____ INPUT RECORDS

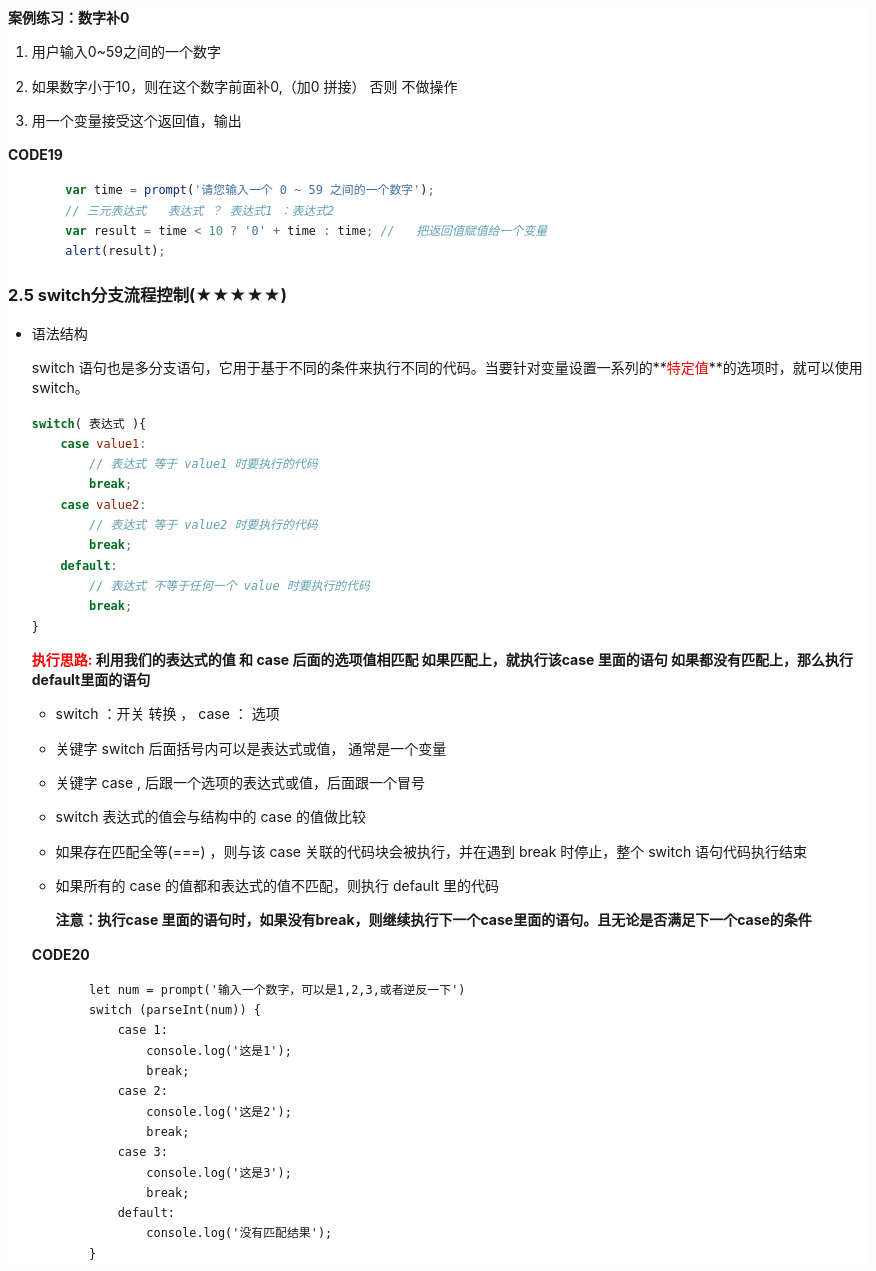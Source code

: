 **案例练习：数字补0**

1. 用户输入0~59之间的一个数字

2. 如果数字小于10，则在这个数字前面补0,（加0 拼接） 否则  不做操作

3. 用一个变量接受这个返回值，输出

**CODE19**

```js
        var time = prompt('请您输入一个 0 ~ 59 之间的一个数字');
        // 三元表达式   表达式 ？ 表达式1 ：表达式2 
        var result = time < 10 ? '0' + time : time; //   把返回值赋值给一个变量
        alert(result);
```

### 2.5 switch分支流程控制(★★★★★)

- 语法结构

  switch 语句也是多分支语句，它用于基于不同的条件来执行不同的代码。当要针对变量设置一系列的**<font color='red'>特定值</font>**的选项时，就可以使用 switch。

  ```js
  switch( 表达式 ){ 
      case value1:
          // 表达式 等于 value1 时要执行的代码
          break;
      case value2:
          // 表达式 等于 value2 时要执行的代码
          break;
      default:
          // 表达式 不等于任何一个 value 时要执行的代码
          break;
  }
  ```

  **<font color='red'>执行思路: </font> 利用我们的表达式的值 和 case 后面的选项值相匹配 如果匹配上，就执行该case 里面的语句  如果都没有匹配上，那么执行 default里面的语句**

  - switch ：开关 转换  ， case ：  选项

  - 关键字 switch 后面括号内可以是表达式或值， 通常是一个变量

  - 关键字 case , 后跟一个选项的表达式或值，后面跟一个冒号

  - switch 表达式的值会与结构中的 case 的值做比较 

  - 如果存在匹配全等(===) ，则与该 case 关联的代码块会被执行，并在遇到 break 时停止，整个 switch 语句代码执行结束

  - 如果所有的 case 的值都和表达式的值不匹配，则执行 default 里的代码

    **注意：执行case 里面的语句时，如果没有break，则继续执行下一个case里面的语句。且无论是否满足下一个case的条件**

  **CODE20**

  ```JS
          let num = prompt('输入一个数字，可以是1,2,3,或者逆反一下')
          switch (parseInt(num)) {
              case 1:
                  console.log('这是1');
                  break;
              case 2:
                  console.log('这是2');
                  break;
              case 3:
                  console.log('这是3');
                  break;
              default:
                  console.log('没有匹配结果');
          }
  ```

________

TASK INSTRUCTIONS:
Copy out all the entries precisely. No images.

TASK SOLUTION:
Source code

: **案例练习：数字补0**

1. 用户输入0~59之间的一个数字

2. 如果数字小于10，则在这个数字前面补0,（加0 拼接） 否则  不做操作

3. 用一个变量接受这个返回值，输出

**CODE19**

```js
        var time = prompt('请您输入一个 0 ~ 59 之间的一个数字');
        // 三元表达式   表达式 ？ 表达式1 ：表达式2 
        var result = time < 10 ? '0' + time : time; //   把返回值赋值给一个变量
        alert(result);
```

### 2.5 switch分支流程控制(★★★★★)

- 语法结构

  switch 语句也是多分支语句，它用于基于不同的条件来执行不同的代码。当要针对变量设置一系列的**<font color='red'>特定值</font>**的选项时，就可以使用 switch。

  ```js
  switch( 表达式 ){ 
      case value1:
          // 表达式 等于 value1 时要执行的代码
          break;
      case value2:
          // 表达式 等于 value2 时要执行的代码
          break;
      default:
          // 表达式 不等于任何一个 value 时要执行的代码
          break;
  }
  ```

  **<font color='red'>执行思路: </font> 利用我们的表达式的值 和 case 后面的选项值相匹配 如果匹配上，就执行该case 里面的语句  如果都没有匹配上，那么执行 default里面的语句**

  - switch ：开关 转换  ， case ：  选项

  - 关键字 switch 后面括号内可以是表达式或值， 通常是一个变量

  - 关键字 case , 后跟一个选项的表达式或值，后面跟一个冒号

  - switch 表达式的值会与结构中的 case 的值做比较 

  - 如果存在匹配全等(===) ，则与该 case 关联的代码块会被执行，并在遇到 break 时停止，整个 switch 语句代码执行结束

  - 如果所有的 case 的值都和表达式的值不匹配，则执行 default 里的代码

    **注意：执行case 里面的语句时，如果没有break，则继续执行下一个case里面的语句。且无论是否满足下一个case的条件**

  **CODE20**

  ```JS
          let num = prompt('输入一个数字，可以是1,2,3,或者逆反一下')
          switch (parseInt(num)) {
              case 1:
                  console.log('这是1');
                  break;
              case 2:
                  console.log('这是2');
                  break;
              case 3:
                  console.log('这是3');
                  break;
              default:
                  console.log('没有匹配结果');
          }
  ```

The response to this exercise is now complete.